§ EXERCISE
Gather each line of the entries below that includes "slicing".

(Beginning of DATA)

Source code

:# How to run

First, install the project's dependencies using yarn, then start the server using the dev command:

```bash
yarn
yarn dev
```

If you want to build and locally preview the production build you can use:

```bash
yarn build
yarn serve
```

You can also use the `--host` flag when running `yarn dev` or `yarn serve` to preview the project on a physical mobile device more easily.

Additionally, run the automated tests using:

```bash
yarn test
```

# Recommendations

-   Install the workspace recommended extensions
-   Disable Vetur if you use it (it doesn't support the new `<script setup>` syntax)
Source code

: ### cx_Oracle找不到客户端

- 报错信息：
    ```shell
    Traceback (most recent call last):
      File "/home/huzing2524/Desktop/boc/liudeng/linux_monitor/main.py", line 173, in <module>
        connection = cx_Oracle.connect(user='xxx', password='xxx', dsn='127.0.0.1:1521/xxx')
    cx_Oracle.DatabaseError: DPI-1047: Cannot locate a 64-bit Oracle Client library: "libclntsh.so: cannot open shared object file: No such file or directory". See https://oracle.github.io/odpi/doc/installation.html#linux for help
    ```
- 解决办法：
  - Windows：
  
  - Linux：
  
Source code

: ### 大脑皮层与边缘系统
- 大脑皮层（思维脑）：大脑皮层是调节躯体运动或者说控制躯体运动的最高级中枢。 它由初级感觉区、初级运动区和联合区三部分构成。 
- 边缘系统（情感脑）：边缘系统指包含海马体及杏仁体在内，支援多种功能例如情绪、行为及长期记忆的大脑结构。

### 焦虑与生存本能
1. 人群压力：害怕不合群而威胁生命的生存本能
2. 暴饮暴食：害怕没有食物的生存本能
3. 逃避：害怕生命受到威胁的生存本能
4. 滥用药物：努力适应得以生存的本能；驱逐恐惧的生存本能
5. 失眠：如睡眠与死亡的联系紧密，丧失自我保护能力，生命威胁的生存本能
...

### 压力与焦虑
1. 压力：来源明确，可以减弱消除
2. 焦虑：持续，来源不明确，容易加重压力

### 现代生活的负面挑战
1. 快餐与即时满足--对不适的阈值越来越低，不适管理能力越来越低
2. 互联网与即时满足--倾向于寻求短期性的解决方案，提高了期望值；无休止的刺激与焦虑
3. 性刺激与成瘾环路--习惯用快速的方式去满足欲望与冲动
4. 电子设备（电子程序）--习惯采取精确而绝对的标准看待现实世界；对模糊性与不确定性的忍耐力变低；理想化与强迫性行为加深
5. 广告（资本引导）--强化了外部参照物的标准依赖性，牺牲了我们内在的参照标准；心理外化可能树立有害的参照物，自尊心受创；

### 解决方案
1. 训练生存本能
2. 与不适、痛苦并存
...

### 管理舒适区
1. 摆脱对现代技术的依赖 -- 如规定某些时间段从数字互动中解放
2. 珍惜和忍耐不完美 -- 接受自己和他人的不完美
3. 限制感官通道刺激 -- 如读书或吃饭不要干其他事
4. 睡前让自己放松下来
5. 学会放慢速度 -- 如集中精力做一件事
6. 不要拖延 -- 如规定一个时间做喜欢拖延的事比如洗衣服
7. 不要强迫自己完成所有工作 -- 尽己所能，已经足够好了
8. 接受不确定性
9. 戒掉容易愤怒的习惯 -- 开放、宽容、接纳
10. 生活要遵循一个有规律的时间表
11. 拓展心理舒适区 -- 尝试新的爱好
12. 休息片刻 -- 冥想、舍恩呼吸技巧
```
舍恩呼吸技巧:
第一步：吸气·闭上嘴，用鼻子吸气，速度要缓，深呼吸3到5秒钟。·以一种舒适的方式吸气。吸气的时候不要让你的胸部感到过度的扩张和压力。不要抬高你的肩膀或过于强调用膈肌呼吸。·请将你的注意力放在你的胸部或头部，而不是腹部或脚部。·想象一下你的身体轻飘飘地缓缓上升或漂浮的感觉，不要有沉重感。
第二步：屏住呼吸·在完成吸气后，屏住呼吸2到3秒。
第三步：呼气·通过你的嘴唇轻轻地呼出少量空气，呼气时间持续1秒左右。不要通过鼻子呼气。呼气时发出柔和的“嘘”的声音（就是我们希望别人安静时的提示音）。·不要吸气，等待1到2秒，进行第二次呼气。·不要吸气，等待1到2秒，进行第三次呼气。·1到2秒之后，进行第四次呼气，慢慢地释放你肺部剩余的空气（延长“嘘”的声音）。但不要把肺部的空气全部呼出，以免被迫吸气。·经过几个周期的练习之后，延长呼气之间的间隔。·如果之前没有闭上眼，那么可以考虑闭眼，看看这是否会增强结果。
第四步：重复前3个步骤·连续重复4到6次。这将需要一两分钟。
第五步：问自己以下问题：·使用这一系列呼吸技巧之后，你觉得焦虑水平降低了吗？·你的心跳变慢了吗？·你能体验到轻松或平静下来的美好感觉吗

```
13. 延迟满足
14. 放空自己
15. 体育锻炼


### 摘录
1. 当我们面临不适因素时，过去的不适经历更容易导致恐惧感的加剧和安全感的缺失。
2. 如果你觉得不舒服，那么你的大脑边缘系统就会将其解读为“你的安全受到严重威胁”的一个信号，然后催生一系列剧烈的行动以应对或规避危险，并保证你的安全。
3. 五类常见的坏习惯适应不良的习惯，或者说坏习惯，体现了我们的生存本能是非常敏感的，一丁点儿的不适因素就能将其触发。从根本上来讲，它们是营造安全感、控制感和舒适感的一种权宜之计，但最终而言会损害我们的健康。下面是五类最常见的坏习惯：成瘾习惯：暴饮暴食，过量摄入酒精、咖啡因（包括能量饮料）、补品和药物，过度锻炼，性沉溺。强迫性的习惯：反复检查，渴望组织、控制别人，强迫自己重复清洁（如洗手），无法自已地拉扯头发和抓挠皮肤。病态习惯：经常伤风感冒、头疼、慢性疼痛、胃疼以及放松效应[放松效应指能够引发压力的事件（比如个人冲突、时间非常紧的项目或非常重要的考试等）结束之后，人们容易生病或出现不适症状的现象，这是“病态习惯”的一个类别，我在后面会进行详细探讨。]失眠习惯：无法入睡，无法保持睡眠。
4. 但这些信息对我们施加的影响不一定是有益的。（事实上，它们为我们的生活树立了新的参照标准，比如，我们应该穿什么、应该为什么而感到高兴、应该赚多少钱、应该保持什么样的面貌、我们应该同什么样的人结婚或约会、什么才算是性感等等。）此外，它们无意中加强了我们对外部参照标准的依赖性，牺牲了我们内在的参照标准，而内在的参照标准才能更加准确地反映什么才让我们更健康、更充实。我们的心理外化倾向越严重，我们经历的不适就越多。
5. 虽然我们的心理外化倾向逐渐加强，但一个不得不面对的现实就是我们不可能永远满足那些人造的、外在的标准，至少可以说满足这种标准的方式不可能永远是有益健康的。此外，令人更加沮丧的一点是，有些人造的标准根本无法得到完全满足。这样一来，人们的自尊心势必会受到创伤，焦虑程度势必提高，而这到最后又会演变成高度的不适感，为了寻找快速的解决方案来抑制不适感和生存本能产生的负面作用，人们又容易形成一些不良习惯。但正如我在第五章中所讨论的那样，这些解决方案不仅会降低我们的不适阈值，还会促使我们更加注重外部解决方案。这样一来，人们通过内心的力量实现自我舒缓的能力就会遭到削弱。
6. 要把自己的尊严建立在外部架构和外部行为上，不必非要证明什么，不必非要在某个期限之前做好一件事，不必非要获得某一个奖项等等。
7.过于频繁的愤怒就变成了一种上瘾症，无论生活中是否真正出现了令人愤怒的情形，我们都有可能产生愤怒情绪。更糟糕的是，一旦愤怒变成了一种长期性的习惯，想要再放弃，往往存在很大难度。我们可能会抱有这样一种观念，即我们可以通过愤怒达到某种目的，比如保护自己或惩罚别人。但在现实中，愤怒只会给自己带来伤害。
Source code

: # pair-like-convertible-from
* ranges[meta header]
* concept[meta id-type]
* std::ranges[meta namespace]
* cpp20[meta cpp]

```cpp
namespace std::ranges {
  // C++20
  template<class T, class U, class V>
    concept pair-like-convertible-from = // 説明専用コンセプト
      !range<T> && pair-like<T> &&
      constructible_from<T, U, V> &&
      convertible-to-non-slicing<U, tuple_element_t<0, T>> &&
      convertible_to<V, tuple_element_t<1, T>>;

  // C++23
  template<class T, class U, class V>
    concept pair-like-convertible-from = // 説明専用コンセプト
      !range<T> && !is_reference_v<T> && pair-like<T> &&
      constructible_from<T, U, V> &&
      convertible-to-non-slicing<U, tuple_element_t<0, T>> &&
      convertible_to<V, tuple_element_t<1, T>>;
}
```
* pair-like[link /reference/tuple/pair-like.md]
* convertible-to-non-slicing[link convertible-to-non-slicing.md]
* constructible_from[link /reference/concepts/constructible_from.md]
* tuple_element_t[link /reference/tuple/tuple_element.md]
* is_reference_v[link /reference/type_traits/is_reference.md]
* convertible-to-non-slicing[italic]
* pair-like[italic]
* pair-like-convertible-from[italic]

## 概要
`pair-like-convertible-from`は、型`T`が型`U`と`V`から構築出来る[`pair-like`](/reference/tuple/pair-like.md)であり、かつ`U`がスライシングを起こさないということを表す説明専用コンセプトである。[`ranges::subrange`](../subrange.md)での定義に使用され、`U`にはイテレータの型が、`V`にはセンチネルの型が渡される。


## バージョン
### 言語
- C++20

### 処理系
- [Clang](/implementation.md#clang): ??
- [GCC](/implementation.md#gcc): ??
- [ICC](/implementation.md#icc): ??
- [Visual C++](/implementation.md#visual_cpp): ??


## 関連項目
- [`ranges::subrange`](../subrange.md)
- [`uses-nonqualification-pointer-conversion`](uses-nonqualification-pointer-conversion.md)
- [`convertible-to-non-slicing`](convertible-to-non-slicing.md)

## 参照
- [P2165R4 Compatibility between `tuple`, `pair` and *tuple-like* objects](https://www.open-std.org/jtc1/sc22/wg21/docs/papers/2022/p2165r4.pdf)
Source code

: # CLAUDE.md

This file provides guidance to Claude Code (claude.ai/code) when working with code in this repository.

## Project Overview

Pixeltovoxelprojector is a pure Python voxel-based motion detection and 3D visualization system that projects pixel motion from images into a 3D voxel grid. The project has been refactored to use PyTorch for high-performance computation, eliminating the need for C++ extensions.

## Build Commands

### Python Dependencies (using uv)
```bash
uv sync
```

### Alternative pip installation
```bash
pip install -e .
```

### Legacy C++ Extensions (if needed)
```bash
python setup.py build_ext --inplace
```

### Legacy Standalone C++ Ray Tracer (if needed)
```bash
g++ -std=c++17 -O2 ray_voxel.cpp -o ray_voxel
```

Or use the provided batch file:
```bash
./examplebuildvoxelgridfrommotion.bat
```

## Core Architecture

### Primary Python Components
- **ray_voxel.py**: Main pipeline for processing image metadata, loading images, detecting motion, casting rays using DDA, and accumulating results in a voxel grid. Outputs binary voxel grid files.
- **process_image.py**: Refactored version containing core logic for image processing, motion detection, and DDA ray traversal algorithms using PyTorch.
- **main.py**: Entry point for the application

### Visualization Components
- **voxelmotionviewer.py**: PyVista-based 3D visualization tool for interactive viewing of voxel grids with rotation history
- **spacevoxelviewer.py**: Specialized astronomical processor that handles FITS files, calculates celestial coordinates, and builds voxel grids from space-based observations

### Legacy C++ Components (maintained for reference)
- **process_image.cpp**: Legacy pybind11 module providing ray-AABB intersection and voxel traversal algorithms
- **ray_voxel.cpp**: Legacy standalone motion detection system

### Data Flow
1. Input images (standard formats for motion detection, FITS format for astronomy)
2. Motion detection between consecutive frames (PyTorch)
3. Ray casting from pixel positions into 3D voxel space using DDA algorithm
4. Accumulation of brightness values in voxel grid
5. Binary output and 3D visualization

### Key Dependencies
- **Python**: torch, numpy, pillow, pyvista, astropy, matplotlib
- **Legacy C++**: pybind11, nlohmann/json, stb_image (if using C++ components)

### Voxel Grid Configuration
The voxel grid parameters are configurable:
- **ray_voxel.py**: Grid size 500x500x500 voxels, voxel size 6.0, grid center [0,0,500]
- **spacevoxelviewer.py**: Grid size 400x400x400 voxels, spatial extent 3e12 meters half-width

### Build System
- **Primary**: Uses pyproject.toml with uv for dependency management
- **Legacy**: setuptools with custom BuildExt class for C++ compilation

(End of DATA)

§ EXERCISE ANSWER
      convertible-to-non-slicing<U, tuple_element_t<0, T>> &&
      convertible-to-non-slicing<U, tuple_element_t<0, T>> &&
* convertible-to-non-slicing[link convertible-to-non-slicing.md]
* convertible-to-non-slicing[italic]
- [`convertible-to-non-slicing`](convertible-to-non-slicing.md)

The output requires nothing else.